### Work request
If a line below includes the string "LookBackWindow", copy it.

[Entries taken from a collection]
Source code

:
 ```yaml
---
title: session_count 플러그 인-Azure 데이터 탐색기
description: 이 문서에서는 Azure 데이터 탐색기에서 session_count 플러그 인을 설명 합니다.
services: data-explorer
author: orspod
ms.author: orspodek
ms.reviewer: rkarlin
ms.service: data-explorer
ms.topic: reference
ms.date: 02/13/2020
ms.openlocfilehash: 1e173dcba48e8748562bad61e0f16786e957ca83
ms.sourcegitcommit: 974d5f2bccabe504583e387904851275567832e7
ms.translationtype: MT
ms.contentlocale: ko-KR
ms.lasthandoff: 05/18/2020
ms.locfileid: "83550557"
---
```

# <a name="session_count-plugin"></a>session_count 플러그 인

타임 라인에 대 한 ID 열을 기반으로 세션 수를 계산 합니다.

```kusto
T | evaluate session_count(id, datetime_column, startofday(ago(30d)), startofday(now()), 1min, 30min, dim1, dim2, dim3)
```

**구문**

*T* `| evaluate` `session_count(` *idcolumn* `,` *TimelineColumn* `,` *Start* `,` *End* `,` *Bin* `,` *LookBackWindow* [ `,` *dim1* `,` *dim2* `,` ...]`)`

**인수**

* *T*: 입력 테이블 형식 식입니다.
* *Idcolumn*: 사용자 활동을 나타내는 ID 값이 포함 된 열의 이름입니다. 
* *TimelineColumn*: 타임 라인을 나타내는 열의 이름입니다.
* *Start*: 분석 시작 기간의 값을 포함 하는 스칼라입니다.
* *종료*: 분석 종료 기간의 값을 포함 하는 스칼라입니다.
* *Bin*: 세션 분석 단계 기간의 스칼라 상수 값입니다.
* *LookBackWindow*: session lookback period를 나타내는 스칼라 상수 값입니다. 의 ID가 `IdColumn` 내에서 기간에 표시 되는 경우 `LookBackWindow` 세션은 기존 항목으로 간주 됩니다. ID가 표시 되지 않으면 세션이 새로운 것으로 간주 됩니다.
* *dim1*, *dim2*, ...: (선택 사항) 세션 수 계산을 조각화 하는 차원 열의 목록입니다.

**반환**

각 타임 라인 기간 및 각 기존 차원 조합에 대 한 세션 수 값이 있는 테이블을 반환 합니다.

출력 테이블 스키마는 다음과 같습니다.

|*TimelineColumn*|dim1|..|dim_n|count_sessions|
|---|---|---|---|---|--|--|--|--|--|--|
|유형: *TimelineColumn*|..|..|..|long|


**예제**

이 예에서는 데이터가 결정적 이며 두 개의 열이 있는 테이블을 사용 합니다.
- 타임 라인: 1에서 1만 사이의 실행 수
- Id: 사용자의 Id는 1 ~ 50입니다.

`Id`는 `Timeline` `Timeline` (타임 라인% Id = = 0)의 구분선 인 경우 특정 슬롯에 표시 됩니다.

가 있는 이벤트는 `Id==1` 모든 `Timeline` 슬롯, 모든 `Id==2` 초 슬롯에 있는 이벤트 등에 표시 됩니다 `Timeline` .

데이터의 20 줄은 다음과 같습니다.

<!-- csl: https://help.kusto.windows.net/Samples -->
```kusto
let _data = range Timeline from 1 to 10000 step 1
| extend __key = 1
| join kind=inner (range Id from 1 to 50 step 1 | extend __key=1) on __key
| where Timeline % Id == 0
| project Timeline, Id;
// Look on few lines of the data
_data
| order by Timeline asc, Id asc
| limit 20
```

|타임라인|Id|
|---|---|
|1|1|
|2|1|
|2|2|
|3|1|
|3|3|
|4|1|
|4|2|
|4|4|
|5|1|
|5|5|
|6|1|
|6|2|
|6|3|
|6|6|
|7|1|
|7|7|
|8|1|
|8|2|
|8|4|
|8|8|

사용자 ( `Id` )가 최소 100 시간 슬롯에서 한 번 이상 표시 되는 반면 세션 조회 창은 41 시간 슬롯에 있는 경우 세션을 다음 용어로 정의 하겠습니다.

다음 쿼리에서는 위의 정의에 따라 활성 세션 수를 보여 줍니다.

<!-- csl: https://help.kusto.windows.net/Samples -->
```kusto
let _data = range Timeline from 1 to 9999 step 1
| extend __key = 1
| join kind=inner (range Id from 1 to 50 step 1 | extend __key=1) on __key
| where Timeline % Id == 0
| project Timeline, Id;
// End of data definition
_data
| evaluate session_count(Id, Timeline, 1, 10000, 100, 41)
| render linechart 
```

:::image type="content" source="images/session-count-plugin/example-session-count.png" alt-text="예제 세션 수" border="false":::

### Reply to the exercise
*T* `| evaluate` `session_count(` *idcolumn* `,` *TimelineColumn* `,` *Start* `,` *End* `,` *Bin* `,` *LookBackWindow* [ `,` *dim1* `,` *dim2* `,` ...]`)`
* *LookBackWindow*: session lookback period를 나타내는 스칼라 상수 값입니다. 의 ID가 `IdColumn` 내에서 기간에 표시 되는 경우 `LookBackWindow` 세션은 기존 항목으로 간주 됩니다. ID가 표시 되지 않으면 세션이 새로운 것으로 간주 됩니다.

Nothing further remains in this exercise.